1. 5

Rebuttal by people backing program verification to the prior submission from 1979 arguing it was useless. They give examples to support their claim of it being practical and useful.


  2. 3

    The question is not whether these techniques are practical and useful, but whether they are cost effective (after discounting the claims that soap powder manufacturers would not get away with).

    Would you buy second hand software from a formal methods researcher?

    Does using formal methods mean anything?

    1. 1

      whether they are cost effective

      For whom? Doesn’t that depend on a budget and an assessment of the cost of failure?

      1. 1

        The vendor gets to make the cost decision, based on what the client is willing to pay.

      2. 1

        I don’t trust soap claims any more than the FDA. Plus, advertisers are among most full of shit group out there. They claim they’re about one thing but really only care about pushing product. It’s always weird to me you’re using that as the point of comparison instead of evaluations like Underwriter Laboratories in Consumer Reports or something. I’m glad most formal methods research uses techniques with more evidence of effectivenss than soap ads.
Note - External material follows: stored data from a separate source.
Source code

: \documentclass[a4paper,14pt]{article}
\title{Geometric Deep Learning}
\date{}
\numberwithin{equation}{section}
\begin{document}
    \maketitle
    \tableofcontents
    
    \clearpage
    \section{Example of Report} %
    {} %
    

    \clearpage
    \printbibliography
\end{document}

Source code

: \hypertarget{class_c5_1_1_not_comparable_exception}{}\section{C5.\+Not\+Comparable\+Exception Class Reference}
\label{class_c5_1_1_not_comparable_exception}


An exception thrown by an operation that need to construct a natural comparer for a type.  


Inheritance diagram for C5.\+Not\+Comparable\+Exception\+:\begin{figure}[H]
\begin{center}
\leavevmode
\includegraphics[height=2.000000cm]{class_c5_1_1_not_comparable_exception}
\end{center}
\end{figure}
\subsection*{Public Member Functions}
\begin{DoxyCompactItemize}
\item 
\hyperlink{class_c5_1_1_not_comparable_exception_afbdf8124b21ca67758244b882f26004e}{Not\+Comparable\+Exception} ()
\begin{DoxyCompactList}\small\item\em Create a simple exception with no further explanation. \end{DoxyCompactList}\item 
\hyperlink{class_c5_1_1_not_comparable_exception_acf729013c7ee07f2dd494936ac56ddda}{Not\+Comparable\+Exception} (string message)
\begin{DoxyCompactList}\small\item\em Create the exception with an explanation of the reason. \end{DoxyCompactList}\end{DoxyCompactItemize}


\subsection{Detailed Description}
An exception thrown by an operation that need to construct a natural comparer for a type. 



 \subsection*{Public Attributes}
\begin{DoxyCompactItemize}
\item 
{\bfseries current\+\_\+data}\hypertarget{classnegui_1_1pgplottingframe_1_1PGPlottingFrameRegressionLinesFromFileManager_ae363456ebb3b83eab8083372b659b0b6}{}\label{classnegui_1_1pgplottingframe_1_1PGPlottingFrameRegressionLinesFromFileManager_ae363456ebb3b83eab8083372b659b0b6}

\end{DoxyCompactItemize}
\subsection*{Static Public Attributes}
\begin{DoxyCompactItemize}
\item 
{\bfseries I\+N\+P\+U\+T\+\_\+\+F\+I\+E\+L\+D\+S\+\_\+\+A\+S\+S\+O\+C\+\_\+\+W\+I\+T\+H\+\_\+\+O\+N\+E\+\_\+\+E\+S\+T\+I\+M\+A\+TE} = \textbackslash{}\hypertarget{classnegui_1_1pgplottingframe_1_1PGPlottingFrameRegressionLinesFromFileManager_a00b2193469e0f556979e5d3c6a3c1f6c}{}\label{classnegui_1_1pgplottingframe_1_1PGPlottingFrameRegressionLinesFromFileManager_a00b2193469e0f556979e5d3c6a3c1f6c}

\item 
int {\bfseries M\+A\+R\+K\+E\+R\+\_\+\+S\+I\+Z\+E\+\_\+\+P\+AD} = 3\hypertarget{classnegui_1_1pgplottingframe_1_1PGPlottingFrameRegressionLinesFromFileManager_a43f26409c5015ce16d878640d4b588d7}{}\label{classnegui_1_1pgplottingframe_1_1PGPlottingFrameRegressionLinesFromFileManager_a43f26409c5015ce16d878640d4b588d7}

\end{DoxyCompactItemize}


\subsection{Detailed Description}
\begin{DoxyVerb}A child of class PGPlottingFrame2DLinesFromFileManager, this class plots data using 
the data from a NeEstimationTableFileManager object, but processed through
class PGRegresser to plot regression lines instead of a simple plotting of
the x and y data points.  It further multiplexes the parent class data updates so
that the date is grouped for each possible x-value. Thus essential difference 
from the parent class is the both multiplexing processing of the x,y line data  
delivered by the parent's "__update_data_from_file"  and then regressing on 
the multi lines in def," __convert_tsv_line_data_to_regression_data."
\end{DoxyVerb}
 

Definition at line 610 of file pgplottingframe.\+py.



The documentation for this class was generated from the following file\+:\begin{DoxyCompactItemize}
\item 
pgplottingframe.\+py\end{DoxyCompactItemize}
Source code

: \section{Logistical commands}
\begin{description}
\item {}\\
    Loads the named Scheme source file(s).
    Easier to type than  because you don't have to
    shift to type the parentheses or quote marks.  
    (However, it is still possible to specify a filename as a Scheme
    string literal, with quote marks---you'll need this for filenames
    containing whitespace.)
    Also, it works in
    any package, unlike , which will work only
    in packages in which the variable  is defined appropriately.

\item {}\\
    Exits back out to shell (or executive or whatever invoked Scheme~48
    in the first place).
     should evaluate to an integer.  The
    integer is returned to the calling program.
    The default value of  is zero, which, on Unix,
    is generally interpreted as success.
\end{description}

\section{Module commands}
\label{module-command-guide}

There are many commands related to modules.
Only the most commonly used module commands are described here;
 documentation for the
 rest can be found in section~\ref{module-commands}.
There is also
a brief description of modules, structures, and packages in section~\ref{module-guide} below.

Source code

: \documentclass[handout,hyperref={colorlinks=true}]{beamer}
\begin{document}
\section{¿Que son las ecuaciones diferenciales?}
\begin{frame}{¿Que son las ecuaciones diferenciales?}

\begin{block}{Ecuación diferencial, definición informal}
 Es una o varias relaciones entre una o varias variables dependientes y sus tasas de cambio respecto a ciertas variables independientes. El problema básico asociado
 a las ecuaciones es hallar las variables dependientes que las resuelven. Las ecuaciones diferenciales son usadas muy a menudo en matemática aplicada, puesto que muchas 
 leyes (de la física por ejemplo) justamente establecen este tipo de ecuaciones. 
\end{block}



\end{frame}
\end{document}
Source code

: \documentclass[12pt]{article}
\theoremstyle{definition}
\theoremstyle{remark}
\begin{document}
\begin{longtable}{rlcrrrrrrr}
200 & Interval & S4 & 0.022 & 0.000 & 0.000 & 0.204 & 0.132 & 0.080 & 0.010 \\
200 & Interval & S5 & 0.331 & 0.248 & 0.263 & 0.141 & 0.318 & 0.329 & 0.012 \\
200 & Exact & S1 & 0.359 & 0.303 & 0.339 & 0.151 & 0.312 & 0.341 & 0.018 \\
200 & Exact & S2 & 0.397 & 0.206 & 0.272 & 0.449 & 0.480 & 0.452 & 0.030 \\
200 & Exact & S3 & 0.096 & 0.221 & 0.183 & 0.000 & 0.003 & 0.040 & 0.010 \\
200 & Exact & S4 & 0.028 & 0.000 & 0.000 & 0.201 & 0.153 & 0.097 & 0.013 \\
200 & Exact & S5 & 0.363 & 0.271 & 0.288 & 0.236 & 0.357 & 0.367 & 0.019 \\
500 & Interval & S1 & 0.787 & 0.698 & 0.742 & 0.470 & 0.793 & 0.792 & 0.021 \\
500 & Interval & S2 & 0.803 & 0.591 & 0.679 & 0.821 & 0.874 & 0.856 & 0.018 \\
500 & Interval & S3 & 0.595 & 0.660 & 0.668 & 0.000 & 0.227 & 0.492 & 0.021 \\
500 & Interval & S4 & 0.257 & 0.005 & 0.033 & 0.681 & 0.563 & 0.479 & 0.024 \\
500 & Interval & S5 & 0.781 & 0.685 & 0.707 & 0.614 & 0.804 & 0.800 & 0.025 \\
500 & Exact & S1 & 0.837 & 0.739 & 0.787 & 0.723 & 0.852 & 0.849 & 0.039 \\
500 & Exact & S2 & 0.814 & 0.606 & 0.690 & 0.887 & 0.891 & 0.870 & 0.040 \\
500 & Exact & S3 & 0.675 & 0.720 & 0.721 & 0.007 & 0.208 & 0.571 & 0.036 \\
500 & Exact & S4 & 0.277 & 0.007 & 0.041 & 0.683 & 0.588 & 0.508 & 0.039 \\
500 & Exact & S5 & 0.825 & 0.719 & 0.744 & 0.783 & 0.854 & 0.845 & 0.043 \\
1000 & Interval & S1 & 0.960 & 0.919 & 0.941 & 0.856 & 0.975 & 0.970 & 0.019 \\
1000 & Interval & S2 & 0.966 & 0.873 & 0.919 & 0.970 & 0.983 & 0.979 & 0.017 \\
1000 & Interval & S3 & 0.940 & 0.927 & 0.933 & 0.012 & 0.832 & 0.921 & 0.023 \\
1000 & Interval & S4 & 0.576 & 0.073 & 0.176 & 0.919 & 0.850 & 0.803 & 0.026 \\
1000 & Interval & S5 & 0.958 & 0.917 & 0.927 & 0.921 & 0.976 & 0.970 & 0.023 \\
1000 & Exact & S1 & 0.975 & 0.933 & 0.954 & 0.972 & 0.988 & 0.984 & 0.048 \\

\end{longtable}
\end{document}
        Far as your other links, I’m already in agreement something like an unverified, C parser needs extensive validation before anything depending on it is “verified” in any way. On the errors in proofs link, I noticed you’re not differentiating between two things even that 1979 critique did: human-oriented proofs that leave out key details vs proofs done in systems that machine-check each low-level step for consistency. Somewhere between most or all of the proof errors I’ve seen look like they’re in the former. The errors in the latter people have showed me were only specification errors so far despite a lot of proof terms. The LCF/machine-check approach that “most mathematicians” avoid out of tradition before making their mistakes seems like it would help them out. That means your claim, if matched against empirical data, weakens to “there could be errors in the specs while the proofs are usually robust.” And then fairness would note formal specs usually reduce errors over informal ones. And then we’re at the cost/effectiveness assessment which is a fair critique for average use case that wouldn’t tolerate the cost.

        Another problem I saw was that VDM was a major player but not really the best point of comparison for cost-effectiveness. Cleanroom, Praxis’ work, or maybe SPIN on distributed systems would be. Those three had most industrial success with these two for regular software: Cleanroom studies that showed low defects at good cost-effectiveness, sometimes no extra cost; Praxis’ Correct-by-Construction with Z and SPARK Ada with tiny, defect rates in delivered code at 50% premium. Both had companies warranting their code at specific defect rates, too. Cleanroom faded due to IBM charging for the method and I hear less of Praxis stuff after Altran bought them out. Oh well.

        Since plenty of SPARK case studies, I just got Stavely’s Cleanroom book to review that method. Most approachable one I’ve seen yet with key features that would give a lower defect rate based on results of prior methods that were similar. However, the careful, algebraic methods might fall apart on modern libraries or big, messy problems requiring basic science to handle effectively in realistic constraints. ;) I’m mainly reading it to assess it for a future study with a modern language and tooling to test effectiveness in a variety of scenarios. Especially combined with something like SPARK or Haskell.